6,2 depremi İstanbullulara ne anlatmak istiyor?
Bakınız kıymetli okurlarım, ülkemizde uzun zamandır basın tarafından yürütülen, iki yüzlülüğü deşifre etmek istiyorum bugün.
Sadece deprem olduğunda ve artçılar devam ettiğinde, günde belki de 5-6 kez aranan, acil canlı yayına alınan hatta sokakta yürürken bile canlı yayına telefonla bağlanan hocalarımızın aslında her birinin mühendis olduğunu ve pek çok çözüm üretebileceklerini görmezden geliyoruz.
Deprem, ülkemizde halen çözüme kavuşmamış en hayati meselelerden biri olmasına rağmen basın ve bu riske 7 gün 24 saat maruz kalan insanlarımızın depreme olan bakış açılarının maalesef çok yanlış oluğunu üzülerek söylemek zorundayım.

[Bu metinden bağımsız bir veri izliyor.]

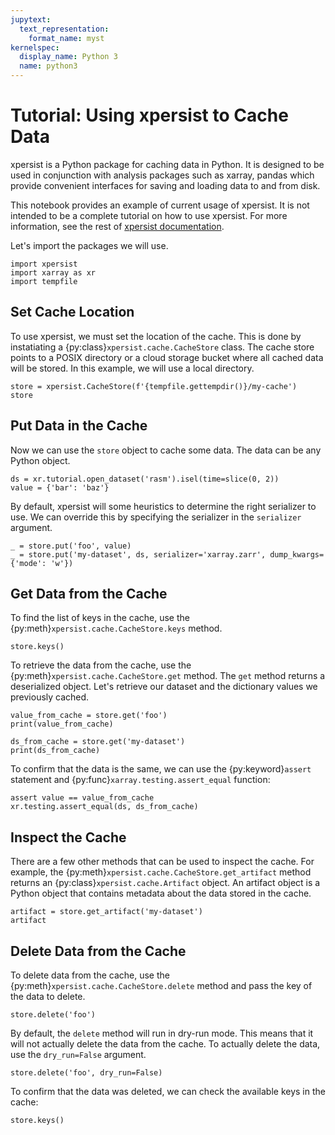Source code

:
 ```yaml
---
jupytext:
  text_representation:
    format_name: myst
kernelspec:
  display_name: Python 3
  name: python3
---
```


# Tutorial: Using xpersist to Cache Data

xpersist is a Python package for caching data in Python. It is designed to be used in conjunction with analysis packages such as xarray, pandas which provide convenient interfaces for saving and loading data to and from disk.

This notebook provides an example of current usage of xpersist. It is not intended to be a complete tutorial on how to use xpersist. For more information, see the rest of [xpersist documentation](https://xpersist.readthedocs.io/en/latest/).

Let's import the packages we will use.

```{code-cell} ipython3
import xpersist
import xarray as xr
import tempfile
```

## Set Cache Location

To use xpersist, we must set the location of the cache. This is done by instatiating a {py:class}`xpersist.cache.CacheStore` class. The cache store points to a POSIX directory or a cloud storage bucket where all cached data will be stored. In this example, we will use a local directory.

```{code-cell} ipython3
store = xpersist.CacheStore(f'{tempfile.gettempdir()}/my-cache')
store
```

## Put Data in the Cache

Now we can use the `store` object to cache some data. The data can be any Python object.

```{code-cell} ipython3
ds = xr.tutorial.open_dataset('rasm').isel(time=slice(0, 2))
value = {'bar': 'baz'}
```

By default, xpersist will some heuristics to determine the right serializer to use. We can override this by specifying the serializer in the `serializer` argument.

```{code-cell} ipython3
_ = store.put('foo', value)
_ = store.put('my-dataset', ds, serializer='xarray.zarr', dump_kwargs={'mode': 'w'})
```

## Get Data from the Cache

To find the list of keys in the cache, use the {py:meth}`xpersist.cache.CacheStore.keys` method.

```{code-cell} ipython3
store.keys()
```

To retrieve the data from the cache, use the {py:meth}`xpersist.cache.CacheStore.get` method. The `get` method returns a deserialized object. Let's retrieve our dataset and the dictionary values we previously cached.

```{code-cell} ipython3
value_from_cache = store.get('foo')
print(value_from_cache)
```

```{code-cell} ipython3
ds_from_cache = store.get('my-dataset')
print(ds_from_cache)
```

To confirm that the data is the same, we can use the {py:keyword}`assert` statement and {py:func}`xarray.testing.assert_equal` function:

```{code-cell} ipython3
assert value == value_from_cache
xr.testing.assert_equal(ds, ds_from_cache)
```

## Inspect the Cache

There are a few other methods that can be used to inspect the cache. For example, the {py:meth}`xpersist.cache.CacheStore.get_artifact` method returns an {py:class}`xpersist.cache.Artifact` object. An artifact object is a Python object that contains metadata about the data stored in the cache.

```{code-cell} ipython3
artifact = store.get_artifact('my-dataset')
artifact
```

## Delete Data from the Cache

To delete data from the cache, use the {py:meth}`xpersist.cache.CacheStore.delete` method and pass the key of the data to delete.

```{code-cell} ipython3
store.delete('foo')
```

By default, the `delete` method will run in dry-run mode. This means that it will not actually delete the data from the cache. To actually delete the data, use the `dry_run=False` argument.

```{code-cell} ipython3
store.delete('foo', dry_run=False)
```

To confirm that the data was deleted, we can check the available keys in the cache:

```{code-cell} ipython3
store.keys()
```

Basın işin sadece magazin ve reyting kısmında iken sokakta yaşam mücadelesini sürdürmek zorunda olan, evi riskli ve dar gelirli vatandaşlarımız sadece depremin oluş zamanına odaklanarak sanki depremin saatini dakikasını bilirse dışarıda bekleyip sonrasında deprem bitince evine dönüp hayatına kaldığı yerden devam edecekmiş gibi düşünüyor. Oysa beklediği deprem olduğunda evi ya çok ağır hasar alacak ya da yıkılacak kısacası deprem bittiğinde artık gidecek bir evi de kalmayacak.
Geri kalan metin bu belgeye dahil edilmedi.